L’officier lui demande ce qu’il fait ici. Le dialogue s’instaure entre les deux hommes, et Szpilman commence à expliquer en allemand ce qu’il faisait avant la guerre. Surpris de se retrouver en face d’un pianiste renommé, plutôt que de l’arrêter, Hosenfeld demande à l’artiste de jouer au piano qui se trouve dans l’appartement. Bouleversé par ces quelques accords de Chopin, mais surtout hanté par l’atrocité des crimes de son peuple, l’officier décide d’aider le pianiste. Il le prend sous sa protection, lui trouve une meilleure cachette, et va lui apporter fréquemment de la nourriture. Il lui donnera même son manteau d’uniforme pour le protéger des températures glaciales de l’hiver polonais.
Il ne faut pas oublier que Wilm Hosenfeld a sauvé non seulement mon père mais d’autres Juifs et Polonais, toujours avec la même détermination d’agir en accord avec lui-même, fidèle aux valeurs auxquelles il croyait » souligne Andrzej Szpilman, le fils du pianiste.
Pour Andrzej Szpilman, fils du pianiste, contacté par Aleteia, si Wilm Hosenfeld a sauvé son père d‘une mort certaine, ce n’est pas grâce à la musique de Chopin jouée lors de leur première rencontre. “C’était un homme qui aurait sauvé mon père comme d’autres dans n’importe quelle situation.
Hosenfeld était un grand homme d’un grand courage et d’une attitude intérieure impressionnante. Il ne faut pas oublier qu’il a sauvé non seulement mon père mais d’autres Juifs et Polonais, toujours avec la même détermination d’agir en accord avec lui-même, fidèle aux valeurs auxquelles il croyait » souligne-t-il. Né le 2 mai 1895, Wilhelm Adalbert Hosenfeld grandit dans une famille catholique très pieuse, son père est enseignant dans une école catholique. Grièvement blessé pendant la Première guerre mondiale, il reprend du service dès le début de la seconde. Mais la carrière militaire n’est pas sa vocation. Enseignant, il aime beaucoup son travail, il tient à l’éducation de chaque élève. C’est ce séduira Annemarie Krummacher, jeune fille protestante avec qui il se mariera en 1920 et avec qui il aura cinq enfants : Helmut, Anemone, Detlev, Jorinde i Uta.
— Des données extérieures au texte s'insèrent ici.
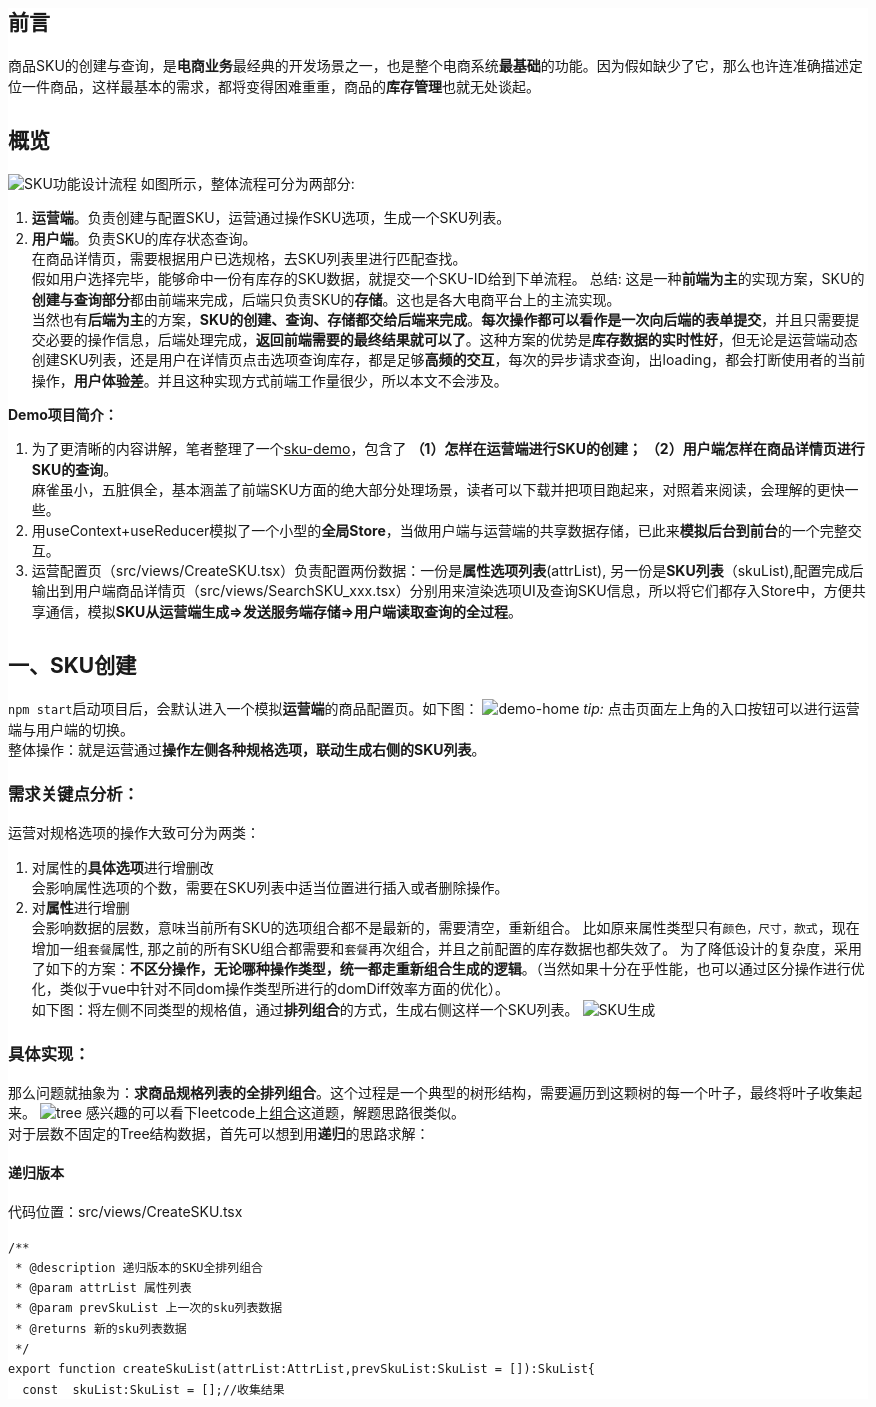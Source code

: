 ## 前言
商品SKU的创建与查询，是**电商业务**最经典的开发场景之一，也是整个电商系统**最基础**的功能。因为假如缺少了它，那么也许连准确描述定位一件商品，这样最基本的需求，都将变得困难重重，商品的**库存管理**也就无处谈起。 
## 概览
![SKU功能设计流程](https://p9-juejin.byteimg.com/tos-cn-i-k3u1fbpfcp/d473ff1539ea4c9a97e621597273d46e~tplv-k3u1fbpfcp-watermark.image)
如图所示，整体流程可分为两部分:  
1. **运营端**。负责创建与配置SKU，运营通过操作SKU选项，生成一个SKU列表。
2. **用户端**。负责SKU的库存状态查询。  
在商品详情页，需要根据用户已选规格，去SKU列表里进行匹配查找。  
假如用户选择完毕，能够命中一份有库存的SKU数据，就提交一个SKU-ID给到下单流程。
总结: 这是一种**前端为主**的实现方案，SKU的**创建与查询部分**都由前端来完成，后端只负责SKU的**存储**。这也是各大电商平台上的主流实现。  
当然也有**后端为主**的方案，**SKU的创建、查询、存储都交给后端来完成**。**每次操作都可以看作是一次向后端的表单提交**，并且只需要提交必要的操作信息，后端处理完成，**返回前端需要的最终结果就可以了**。这种方案的优势是**库存数据的实时性好**，但无论是运营端动态创建SKU列表，还是用户在详情页点击选项查询库存，都是足够**高频的交互**，每次的异步请求查询，出loading，都会打断使用者的当前操作，**用户体验差**。并且这种实现方式前端工作量很少，所以本文不会涉及。 



**Demo项目简介：**
1. 为了更清晰的内容讲解，笔者整理了一个[sku-demo](https://github.com/FEyudong/sku-demo)，包含了 **（1）怎样在运营端进行SKU的创建；**  **（2）用户端怎样在商品详情页进行SKU的查询**。  
   麻雀虽小，五脏俱全，基本涵盖了前端SKU方面的绝大部分处理场景，读者可以下载并把项目跑起来，对照着来阅读，会理解的更快一些。  
2. 用useContext+useReducer模拟了一个小型的**全局Store**，当做用户端与运营端的共享数据存储，已此来**模拟后台到前台**的一个完整交互。
3. 运营配置页（src/views/CreateSKU.tsx）负责配置两份数据：一份是**属性选项列表**(attrList), 另一份是**SKU列表**（skuList),配置完成后输出到用户端商品详情页（src/views/SearchSKU_xxx.tsx）分别用来渲染选项UI及查询SKU信息，所以将它们都存入Store中，方便共享通信，模拟**SKU从运营端生成=>发送服务端存储=>用户端读取查询的全过程**。

## 一、SKU创建
`npm start`启动项目后，会默认进入一个模拟**运营端**的商品配置页。如下图：
![demo-home](https://p3-juejin.byteimg.com/tos-cn-i-k3u1fbpfcp/7c52348ce9e64e7d9eeef02e1a75cadc~tplv-k3u1fbpfcp-watermark.image)
*tip:* 点击页面左上角的入口按钮可以进行运营端与用户端的切换。  
整体操作：就是运营通过**操作左侧各种规格选项，联动生成右侧的SKU列表**。  
### 需求关键点分析：
运营对规格选项的操作大致可分为两类：
1. 对属性的**具体选项**进行增删改   
   会影响属性选项的个数，需要在SKU列表中适当位置进行插入或者删除操作。  
2. 对**属性**进行增删   
   会影响数据的层数，意味当前所有SKU的选项组合都不是最新的，需要清空，重新组合。 比如原来属性类型只有`颜色，尺寸，款式`，现在增加一组`套餐`属性, 那之前的所有SKU组合都需要和`套餐`再次组合，并且之前配置的库存数据也都失效了。
为了降低设计的复杂度，采用了如下的方案：**不区分操作，无论哪种操作类型，统一都走重新组合生成的逻辑**。（当然如果十分在乎性能，也可以通过区分操作进行优化，类似于vue中针对不同dom操作类型所进行的domDiff效率方面的优化）。    
如下图：将左侧不同类型的规格值，通过**排列组合**的方式，生成右侧这样一个SKU列表。
![SKU生成](https://p3-juejin.byteimg.com/tos-cn-i-k3u1fbpfcp/cbd9ec72212b4da38830908693b533d3~tplv-k3u1fbpfcp-watermark.image)
### 具体实现：
那么问题就抽象为：**求商品规格列表的全排列组合**。这个过程是一个典型的树形结构，需要遍历到这颗树的每一个叶子，最终将叶子收集起来。
![tree](https://p6-juejin.byteimg.com/tos-cn-i-k3u1fbpfcp/20b3cc7637b9430f9d602480db1cf741~tplv-k3u1fbpfcp-watermark.image)
感兴趣的可以看下leetcode上[组合](https://leetcode-cn.com/problems/combinations/)这道题，解题思路很类似。  
对于层数不固定的Tree结构数据，首先可以想到用**递归**的思路求解：
#### 递归版本  
代码位置：src/views/CreateSKU.tsx
```
/**
 * @description 递归版本的SKU全排列组合
 * @param attrList 属性列表
 * @param prevSkuList 上一次的sku列表数据
 * @returns 新的sku列表数据
 */
export function createSkuList(attrList:AttrList,prevSkuList:SkuList = []):SkuList{
  const  skuList:SkuList = [];//收集结果
```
Dès 1939, Wilm reprend du service et doit participer à la construction et à la garde d’un camp de prisonniers de guerre en Pologne. Il apprend le polonais et va à la messe chaque dimanche dans une église locale. Son approche envers les prisonniers étonne pour sa bienveillance et son humanité. Un jour, il n’hésitera pas à sauver un prêtre polonais, le père Adam Cieciora qui vient d’être fait prisonnier, au moment où celui-ci est conduit au peloton d’exécution… Muté à Varsovie, il fournit de faux documents aux Polonais comme aux Juifs, il sauve des vies en employant souvent des détenus dans l’école de sport de la Wehrmacht qu’il dirige.
“Nous ne méritons pas la miséricorde”
Témoin des atrocités perpétrées par ses compatriotes contre les Polonais et les Juifs, il exprime son dégoût pour le nazisme dans des lettres envoyées à sa femme et malgré le risque de la censure. En lui demandant d’être en communion de prière avec lui, Wilm lui parle de sa foi en Dieu, en qu’il trouve la seule force de tenir. Le 16 juin 1943, Hosenfeld note dans son journal les crimes commis par les Allemands lors de la liquidation du ghetto de Varsovie : «D’innombrables Juifs ont été tués comme ça, sans aucune raison, sans signification. C’est incompréhensible. Maintenant, les derniers survivants du ghetto sont en train d’être exterminés. Il conclut : «Nous ne méritons pas la miséricorde; nous sommes tous coupables. »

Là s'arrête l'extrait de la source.